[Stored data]
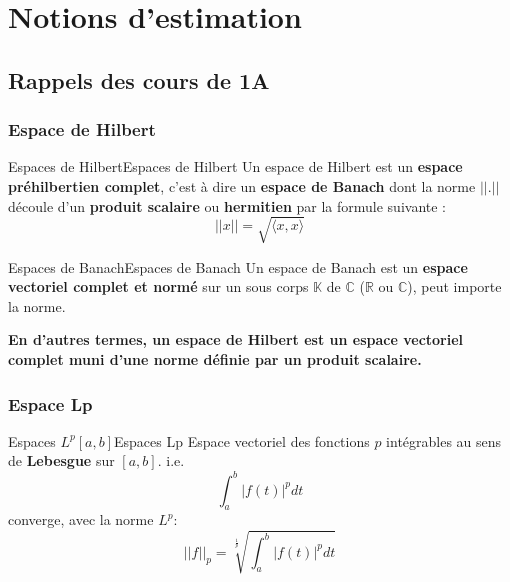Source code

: \chapter{Notions d'estimation}
\section{Rappels des cours de 1A}
\subsection{Espace de Hilbert}
\begin{definition}{Espaces de Hilbert}{Espaces de Hilbert}
    Un espace de Hilbert est un \textbf{espace préhilbertien complet}, c'est à dire un \textbf{espace de Banach} dont la norme $||.||$ découle d'un \textbf{produit scalaire} ou \textbf{hermitien} par la formule suivante :
    \begin{equation}
        ||x|| = \sqrt{\langle x,x \rangle}
    \end{equation}
\end{definition}
\begin{definition}{Espaces de Banach}{Espaces de Banach}
    Un espace de Banach est un \textbf{espace vectoriel complet et normé} sur un sous corps $\mathbb{K}$ de $\mathbb{C}$ ($\mathbb{R}$ ou $\mathbb{C}$), peut importe la norme.
\end{definition}
\noindent \textbf{En d'autres termes, un espace de Hilbert est un espace vectoriel complet muni d'une norme définie par un produit scalaire.}
\subsection{Espace Lp}
\begin{definition}{Espaces $L^{p}[a,b]$}{Espaces Lp}
    Espace vectoriel des fonctions $p$ intégrables au sens de \textbf{Lebesgue} sur $[a,b]$. i.e.
    \begin{equation}
        \int_{a}^{b}{|f(t)|^{p}dt} 
    \end{equation}
    converge, avec la norme $L^{p}$: 
    \begin{equation}
        ||f||_{p} = \sqrt[\frac{1}{p}]{\int_{a}^{b}{|f(t)|^{p}dt}}
    \end{equation}
\end{definition}
\newpage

● EXERCISE
Make a copy of each line in the records above that has the word "subsection".

● EXERCISE SOLUTION
\subsection{Espace de Hilbert}
\subsection{Espace Lp}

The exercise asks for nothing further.